▸ Exercise objective
The answer must be an exact copy of all the data below.

Source texts of formatted documents:
※
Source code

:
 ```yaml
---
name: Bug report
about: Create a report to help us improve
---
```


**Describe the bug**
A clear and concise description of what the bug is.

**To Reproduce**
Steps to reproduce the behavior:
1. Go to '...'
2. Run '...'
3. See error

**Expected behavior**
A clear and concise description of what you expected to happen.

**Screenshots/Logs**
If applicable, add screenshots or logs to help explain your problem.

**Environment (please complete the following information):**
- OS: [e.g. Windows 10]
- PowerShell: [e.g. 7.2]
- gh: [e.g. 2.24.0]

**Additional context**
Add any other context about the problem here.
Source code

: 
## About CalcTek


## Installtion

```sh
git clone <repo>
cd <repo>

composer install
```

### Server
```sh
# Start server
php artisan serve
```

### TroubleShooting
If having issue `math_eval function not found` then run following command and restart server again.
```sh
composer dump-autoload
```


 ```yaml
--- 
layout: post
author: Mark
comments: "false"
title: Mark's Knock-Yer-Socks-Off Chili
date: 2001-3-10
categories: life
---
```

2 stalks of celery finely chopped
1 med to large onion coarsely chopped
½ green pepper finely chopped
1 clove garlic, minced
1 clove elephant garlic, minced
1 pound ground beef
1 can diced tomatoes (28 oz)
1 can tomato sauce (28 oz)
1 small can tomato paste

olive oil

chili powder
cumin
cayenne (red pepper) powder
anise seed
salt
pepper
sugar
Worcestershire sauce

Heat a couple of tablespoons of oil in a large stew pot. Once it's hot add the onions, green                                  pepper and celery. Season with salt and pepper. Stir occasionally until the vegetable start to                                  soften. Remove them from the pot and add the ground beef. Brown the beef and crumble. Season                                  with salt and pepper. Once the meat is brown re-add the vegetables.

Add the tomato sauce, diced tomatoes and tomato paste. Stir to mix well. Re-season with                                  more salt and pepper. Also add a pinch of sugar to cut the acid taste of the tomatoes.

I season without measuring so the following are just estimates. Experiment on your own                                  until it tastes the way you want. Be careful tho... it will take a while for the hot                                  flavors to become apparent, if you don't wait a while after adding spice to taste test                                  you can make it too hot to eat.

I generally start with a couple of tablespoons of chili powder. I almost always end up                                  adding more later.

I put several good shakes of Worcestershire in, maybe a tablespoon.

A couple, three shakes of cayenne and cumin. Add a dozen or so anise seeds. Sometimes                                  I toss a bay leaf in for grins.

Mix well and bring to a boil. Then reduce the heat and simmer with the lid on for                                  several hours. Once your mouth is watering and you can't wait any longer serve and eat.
※
▸ Answer to the problem
Source code

:
 ```yaml
---
name: Bug report
about: Create a report to help us improve
---
```


**Describe the bug**
A clear and concise description of what the bug is.

**To Reproduce**
Steps to reproduce the behavior:
1. Go to '...'
2. Run '...'
3. See error

**Expected behavior**
A clear and concise description of what you expected to happen.

**Screenshots/Logs**
If applicable, add screenshots or logs to help explain your problem.

**Environment (please complete the following information):**
- OS: [e.g. Windows 10]
- PowerShell: [e.g. 7.2]
- gh: [e.g. 2.24.0]

**Additional context**
Add any other context about the problem here.
Source code

: 
## About CalcTek


## Installtion

```sh
git clone <repo>
cd <repo>

composer install
```

### Server
```sh
# Start server
php artisan serve
```

### TroubleShooting
If having issue `math_eval function not found` then run following command and restart server again.
```sh
composer dump-autoload
```


 ```yaml
--- 
layout: post
author: Mark
comments: "false"
title: Mark's Knock-Yer-Socks-Off Chili
date: 2001-3-10
categories: life
---
```

2 stalks of celery finely chopped
1 med to large onion coarsely chopped
½ green pepper finely chopped
1 clove garlic, minced
1 clove elephant garlic, minced
1 pound ground beef
1 can diced tomatoes (28 oz)
1 can tomato sauce (28 oz)
1 small can tomato paste

olive oil

chili powder
cumin
cayenne (red pepper) powder
anise seed
salt
pepper
sugar
Worcestershire sauce

Heat a couple of tablespoons of oil in a large stew pot. Once it's hot add the onions, green                                  pepper and celery. Season with salt and pepper. Stir occasionally until the vegetable start to                                  soften. Remove them from the pot and add the ground beef. Brown the beef and crumble. Season                                  with salt and pepper. Once the meat is brown re-add the vegetables.

Add the tomato sauce, diced tomatoes and tomato paste. Stir to mix well. Re-season with                                  more salt and pepper. Also add a pinch of sugar to cut the acid taste of the tomatoes.

I season without measuring so the following are just estimates. Experiment on your own                                  until it tastes the way you want. Be careful tho... it will take a while for the hot                                  flavors to become apparent, if you don't wait a while after adding spice to taste test                                  you can make it too hot to eat.

I generally start with a couple of tablespoons of chili powder. I almost always end up                                  adding more later.

I put several good shakes of Worcestershire in, maybe a tablespoon.

A couple, three shakes of cayenne and cumin. Add a dozen or so anise seeds. Sometimes                                  I toss a bay leaf in for grins.

Mix well and bring to a boil. Then reduce the heat and simmer with the lid on for                                  several hours. Once your mouth is watering and you can't wait any longer serve and eat.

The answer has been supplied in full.